Far more than any conflict with your mate, this person that is a part of each of you can break your heart, can break down communication, can say things and do things and live in ways that will bring you the deepest, deepest sorrow you will ever experience.

And, by contrast, man, when your kids want to be around you, when they are little and they say, “Daddy, can I crawl up in your lap?” “Yeah.” “Daddy?” “What?” “I love you.” “Oh, gosh, yeah.” I mean, right? And I will tell you that even as they grow up and get older and have kids of their own, there are few things sweeter in all of life.

And you have a dream for your kids and I have a dream for my kids. And when you’re young, like, they are one or two years old and you’re a young parent and it’s like, “I want them to be an astronaut, a nuclear physicist. I want my son to cure cancer! Or I want him to be the CEO of…” and you have all these lofty, what they do.

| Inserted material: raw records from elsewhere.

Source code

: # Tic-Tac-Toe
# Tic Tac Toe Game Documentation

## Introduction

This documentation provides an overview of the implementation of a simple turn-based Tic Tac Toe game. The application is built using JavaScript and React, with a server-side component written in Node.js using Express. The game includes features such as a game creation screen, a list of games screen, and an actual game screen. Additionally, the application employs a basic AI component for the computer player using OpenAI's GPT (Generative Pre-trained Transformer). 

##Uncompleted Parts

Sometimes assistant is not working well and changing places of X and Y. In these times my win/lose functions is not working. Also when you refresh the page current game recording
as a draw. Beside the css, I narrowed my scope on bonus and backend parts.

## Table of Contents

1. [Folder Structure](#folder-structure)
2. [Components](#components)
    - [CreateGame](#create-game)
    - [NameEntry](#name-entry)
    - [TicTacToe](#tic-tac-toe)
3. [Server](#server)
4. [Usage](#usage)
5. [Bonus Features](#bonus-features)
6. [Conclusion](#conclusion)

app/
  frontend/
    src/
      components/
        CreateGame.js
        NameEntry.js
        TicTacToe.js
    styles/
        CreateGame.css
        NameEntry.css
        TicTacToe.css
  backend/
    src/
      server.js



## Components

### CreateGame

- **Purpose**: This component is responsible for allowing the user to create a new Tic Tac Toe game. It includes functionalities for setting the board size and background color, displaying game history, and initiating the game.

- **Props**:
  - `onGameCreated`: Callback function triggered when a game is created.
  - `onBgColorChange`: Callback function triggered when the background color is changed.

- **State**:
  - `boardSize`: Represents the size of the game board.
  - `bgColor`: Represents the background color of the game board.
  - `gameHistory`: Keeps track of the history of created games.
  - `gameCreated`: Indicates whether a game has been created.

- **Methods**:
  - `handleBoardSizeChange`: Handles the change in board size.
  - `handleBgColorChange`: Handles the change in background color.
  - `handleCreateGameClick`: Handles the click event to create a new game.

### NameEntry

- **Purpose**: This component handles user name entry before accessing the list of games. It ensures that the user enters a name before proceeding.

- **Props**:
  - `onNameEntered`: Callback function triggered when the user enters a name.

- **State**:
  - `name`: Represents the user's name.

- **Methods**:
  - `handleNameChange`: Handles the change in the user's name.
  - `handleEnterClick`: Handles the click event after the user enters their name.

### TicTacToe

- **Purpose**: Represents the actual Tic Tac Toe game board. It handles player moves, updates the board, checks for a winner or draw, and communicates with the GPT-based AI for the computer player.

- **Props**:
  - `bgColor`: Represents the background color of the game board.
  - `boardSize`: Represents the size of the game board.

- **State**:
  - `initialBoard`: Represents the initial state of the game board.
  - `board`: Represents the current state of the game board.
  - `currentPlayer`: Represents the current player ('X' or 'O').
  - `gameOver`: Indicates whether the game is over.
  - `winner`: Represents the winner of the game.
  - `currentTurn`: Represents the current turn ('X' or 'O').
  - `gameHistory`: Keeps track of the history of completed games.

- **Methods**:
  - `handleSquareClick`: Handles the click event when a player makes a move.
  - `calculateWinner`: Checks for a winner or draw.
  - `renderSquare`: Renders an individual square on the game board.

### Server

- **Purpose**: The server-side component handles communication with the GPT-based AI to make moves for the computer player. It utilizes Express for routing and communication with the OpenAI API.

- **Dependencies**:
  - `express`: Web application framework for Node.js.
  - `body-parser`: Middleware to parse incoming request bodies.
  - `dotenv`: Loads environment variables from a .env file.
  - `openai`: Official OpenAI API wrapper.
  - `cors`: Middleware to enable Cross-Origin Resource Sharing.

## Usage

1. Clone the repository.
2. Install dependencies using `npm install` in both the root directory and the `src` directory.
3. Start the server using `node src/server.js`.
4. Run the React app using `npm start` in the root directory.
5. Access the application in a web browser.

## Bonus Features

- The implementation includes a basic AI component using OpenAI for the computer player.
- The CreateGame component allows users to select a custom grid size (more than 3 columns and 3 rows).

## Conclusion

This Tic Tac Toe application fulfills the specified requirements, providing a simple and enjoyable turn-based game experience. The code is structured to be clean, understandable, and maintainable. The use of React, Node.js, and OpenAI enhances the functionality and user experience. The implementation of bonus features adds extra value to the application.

And then they get to be, little kids and eight, nine, ten-years-old and you’re thinking, You know, I’d like him to be a nice boy, a nice girl. Then they get to be teenagers, I don’t care what they do! They can deliver trash! But if they love God, if they were a person of integrity, if they had character, if we had a great relationship, I couldn’t care less where they work. Oh, God, give them a good vocation, help them to put food on the table, put them in their gifts. But oh, God, what I really want…

See, what you’re really concerned about, the older you get, is not what they do but who they become. God’s dream for you is about who you become. When you understand that He is Father, God’s dream for His children is to make you like His Son.

See, we have this idea that there are these invisible rules or principles or duties and when I violate those, Oh, sorry, I messed up. No, no, no, no. You broke your Father’s heart. You stepped away from relationship. You pulled away from His hug. He loves you, He cares for you.

For reasons I don’t understand, the One that created all that there is has given you the opportunity to either bring Him joy or bring Him sorrow. You can grieve the Holy Spirit, that’s a personal word.

When I live in ways that are not good for me, it hurts God’s heart because He is my Father. You miss that if you fall into religious activity, external rules.